Table 3 Summary of all studies performed on cultural views about older adults
In sum, as suggested by the SCM, the context does not seem to influence the cultural views of older adults held by caregivers, including a general context such as a representative sample of the Spanish population. All results support the cultural stereotype pattern in which the older adult group is viewed with HW and LC, as posited by Fiske et al2,16 from the SCM, which also supports our previous studies in care contexts.8,9
With respect to the mediation of cultural stereotypes on behavior predicted on the basis of the BIAS model,4 which has already been borne out in several studies conducted by our research group,7–9,18 results showing that caregivers’ cultural views of older adults mediated the relationship of caregivers/older adult functioning, in the sense that caregiver functioning actively facilitated older adult functioning, have not been supported in this study, despite the LC/HW pattern being preserved. Neither cultural views of warmth (predicted by the SCM) nor views of competence (from our previous studies) influence either caregiver functional behaviors or older adult functioning. Two post hoc hypotheses can be inferred: 1) there is more variability in competence and warmth in DCCs and SCCs and 2) although we did not find significant differences in the pattern of competence and warmth in perceived cultural stereotypes about older adults, more healthy environments could reduce the influence of cognitive views on behavior. More research should be conducted in order to offer any positive or negative response regarding the relationships of stereotypes and behaviors.

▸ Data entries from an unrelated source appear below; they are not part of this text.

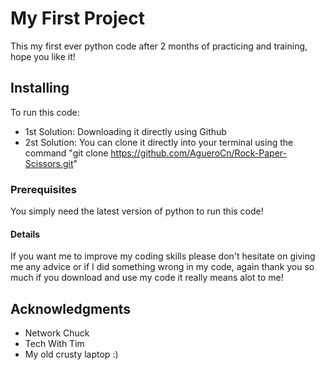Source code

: # My First Project

This my first ever python code after 2 months of practicing and training, hope you like it!

## Installing

To run this code:
* 1st Solution: Downloading it directly using Github
* 2st Solution: You can clone it directly into your terminal using the command "git clone https://github.com/AgueroCn/Rock-Paper-Scissors.git"

### Prerequisites

You simply need the latest version of python to run this code!

#### Details

If you want me to improve my coding skills please don't hesitate on giving me any advice or if I did something wrong in my code, again thank you so much if you download and use my code it really means alot to me!

## Acknowledgments

* Network Chuck
* Tech With Tim
* My old crusty laptop :)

This study has several limitations resulting from a combination of ethical norms and our attempt to avoid bias. First of all, 43% of professionals and volunteers who work in the centers failed to respond, which may lead to a loss of accuracy in population estimates. Individuals are more inclined to participate when they find the research topic important to their lives or when they are highly involved in caregiving,19 Sixty-nine per cent of respondents in SCCs are volunteers and therefore dedicate some of their free time to helping old people, and although it is an enriching activity, it might not be central to their lives; consequently they may not have felt the need to complete the questionnaire.
Secondly, although we assess caregivers’ self-reported views of older adults anonymously, and the caregivers and observers of older adult functioning in daily life within the center are blind to caregivers’ reported cultural stereotypes, it is possible that the observed caregivers may not be maintaining the normal pattern of self-reported views (high competence/low warmth). Thus, we also assessed several subjects (caregivers and older adults) using different methods (self-reports and observation), and this data-gathering procedure reduces result consistency. Moreover, given their different sources of bias, the combination of self-reported cognitive behavior and direct observation of motor behaviors increases sources of variation. In sum, much more research is required combining subjects and methods while reducing uncertainty and preserving ethics.
This study received a grant from MINECO: Project PSSI2014-5264-PICESEN.
The authors report no conflicts of interest in this work.